時代小説というのは史実という点と点の間が想像でつながれ、それがどんどん広がっていくところに楽しみがあるのだな、としみじみ思う。この喧嘩の意外な結末は読んでのお楽しみということで詳しくは書かないが、「型を知る」事、そしてそのうえで「型を破る」事の大切さを思い知らされるだろう。
そして二章目からは、このライバル二人と、天才戯作者鶴屋南北の三人が江戸の歌舞伎をどんなふうに彩り、盛り上げていったのかがテンポよく次々と描かれていく。このテンポの良さに作者米原信が楽しんでこの小説を書いている姿がうかがえる。
今では高尚な趣味のような歌舞伎観劇が、今よりずっと庶民にも馴染み深かった様子や、歌舞伎小屋の座元、金主と作者や役者の契約関係などもよくわかる。また「東海道四谷怪談」と「仮名手本忠臣蔵」の二つが同時上演されていたなんて明日ドヤ顔で誰かに教えたくなるネタも山盛りだ。
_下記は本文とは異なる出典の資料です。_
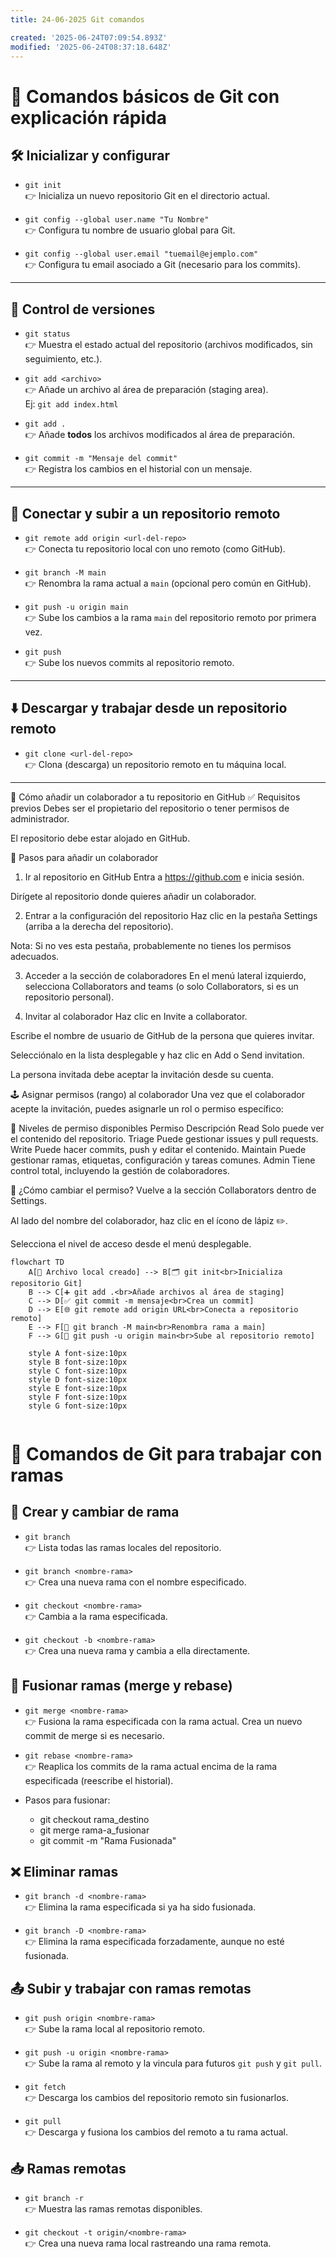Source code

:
 ```yaml
---
title: 24-06-2025 Git comandos

created: '2025-06-24T07:09:54.893Z'
modified: '2025-06-24T08:37:18.648Z'
---
```



# 🧠 Comandos básicos de Git con explicación rápida

## 🛠️ Inicializar y configurar

- `git init`  
  👉 Inicializa un nuevo repositorio Git en el directorio actual.

- `git config --global user.name "Tu Nombre"`  
  👉 Configura tu nombre de usuario global para Git.

- `git config --global user.email "tuemail@ejemplo.com"`  
  👉 Configura tu email asociado a Git (necesario para los commits).

---

## 📁 Control de versiones

- `git status`  
  👉 Muestra el estado actual del repositorio (archivos modificados, sin seguimiento, etc.).

- `git add <archivo>`  
  👉 Añade un archivo al área de preparación (staging area).  
  Ej: `git add index.html`

- `git add .`  
  👉 Añade **todos** los archivos modificados al área de preparación.

- `git commit -m "Mensaje del commit"`  
  👉 Registra los cambios en el historial con un mensaje.

---

## 🔄 Conectar y subir a un repositorio remoto

- `git remote add origin <url-del-repo>`  
  👉 Conecta tu repositorio local con uno remoto (como GitHub).

- `git branch -M main`  
  👉 Renombra la rama actual a `main` (opcional pero común en GitHub).

- `git push -u origin main`  
  👉 Sube los cambios a la rama `main` del repositorio remoto por primera vez.

- `git push`  
  👉 Sube los nuevos commits al repositorio remoto.

---

## ⬇️ Descargar y trabajar desde un repositorio remoto

- `git clone <url-del-repo>`  
  👉 Clona (descarga) un repositorio remoto en tu máquina local.

---



🤝 Cómo añadir un colaborador a tu repositorio en GitHub
✅ Requisitos previos
Debes ser el propietario del repositorio o tener permisos de administrador.

El repositorio debe estar alojado en GitHub.

👣 Pasos para añadir un colaborador
1. Ir al repositorio en GitHub
Entra a https://github.com e inicia sesión.

Dirígete al repositorio donde quieres añadir un colaborador.

2. Entrar a la configuración del repositorio
Haz clic en la pestaña Settings (arriba a la derecha del repositorio).

Nota: Si no ves esta pestaña, probablemente no tienes los permisos adecuados.

3. Acceder a la sección de colaboradores
En el menú lateral izquierdo, selecciona Collaborators and teams (o solo Collaborators, si es un repositorio personal).

4. Invitar al colaborador
Haz clic en Invite a collaborator.

Escribe el nombre de usuario de GitHub de la persona que quieres invitar.

Selecciónalo en la lista desplegable y haz clic en Add o Send invitation.

La persona invitada debe aceptar la invitación desde su cuenta.

🕹️ Asignar permisos (rango) al colaborador
Una vez que el colaborador acepte la invitación, puedes asignarle un rol o permiso específico:

🔐 Niveles de permiso disponibles
Permiso	Descripción
Read	Solo puede ver el contenido del repositorio.
Triage	Puede gestionar issues y pull requests.
Write	Puede hacer commits, push y editar el contenido.
Maintain	Puede gestionar ramas, etiquetas, configuración y tareas comunes.
Admin	Tiene control total, incluyendo la gestión de colaboradores.

📌 ¿Cómo cambiar el permiso?
Vuelve a la sección Collaborators dentro de Settings.

Al lado del nombre del colaborador, haz clic en el ícono de lápiz ✏️.

Selecciona el nivel de acceso desde el menú desplegable.

```mermaid
flowchart TD
    A[📂 Archivo local creado] --> B[🗂️ git init<br>Inicializa repositorio Git]
    B --> C[➕ git add .<br>Añade archivos al área de staging]
    C --> D[✅ git commit -m mensaje<br>Crea un commit]
    D --> E[🌐 git remote add origin URL<br>Conecta a repositorio remoto]
    E --> F[🌱 git branch -M main<br>Renombra rama a main]
    F --> G[🚀 git push -u origin main<br>Sube al repositorio remoto]

    style A font-size:10px
    style B font-size:10px
    style C font-size:10px
    style D font-size:10px
    style E font-size:10px
    style F font-size:10px
    style G font-size:10px


```




# 🌿 Comandos de Git para trabajar con ramas


## 🔀 Crear y cambiar de rama

- `git branch`  
  👉 Lista todas las ramas locales del repositorio.

- `git branch <nombre-rama>`  
  👉 Crea una nueva rama con el nombre especificado.

- `git checkout <nombre-rama>`  
  👉 Cambia a la rama especificada.

- `git checkout -b <nombre-rama>`  
  👉 Crea una nueva rama y cambia a ella directamente.

## 🔁 Fusionar ramas (merge y rebase)

- `git merge <nombre-rama>`  
  👉 Fusiona la rama especificada con la rama actual. Crea un nuevo commit de merge si es necesario.

- `git rebase <nombre-rama>`  
  👉 Reaplica los commits de la rama actual encima de la rama especificada (reescribe el historial).

- Pasos para fusionar:
  - git checkout rama_destino
  - git merge    rama-a_fusionar
  - git commit -m "Rama Fusionada"
## ❌ Eliminar ramas

- `git branch -d <nombre-rama>`  
  👉 Elimina la rama especificada si ya ha sido fusionada.

- `git branch -D <nombre-rama>`  
  👉 Elimina la rama especificada forzadamente, aunque no esté fusionada.

## 📤 Subir y trabajar con ramas remotas

- `git push origin <nombre-rama>`  
  👉 Sube la rama local al repositorio remoto.

- `git push -u origin <nombre-rama>`  
  👉 Sube la rama al remoto y la vincula para futuros `git push` y `git pull`.

- `git fetch`  
  👉 Descarga los cambios del repositorio remoto sin fusionarlos.

- `git pull`  
  👉 Descarga y fusiona los cambios del remoto a tu rama actual.

## 📥 Ramas remotas

- `git branch -r`  
  👉 Muestra las ramas remotas disponibles.

- `git checkout -t origin/<nombre-rama>`  
  👉 Crea una nueva rama local rastreando una rama remota.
なんてつらつらつらつら書いてきやしたけど、そんなことはこの読物の魅力のほんの一部分にしか過ぎないんですよ。この『かぶきもん』の良さは、とにかく登場人物たちの活きのよさ、これに尽きる。元建具屋の息子から江戸イチの色男役者に上り詰めた三代目菊五郎も、江戸随市川團十郎も、天才戯作者鶴屋南北も、みんながすぐそばで侃々諤々、てやんでぇ、べらぼうめ、とやり合ってる気がしてくる。気がするだけじゃなく、眼にも浮かんでくるのだ。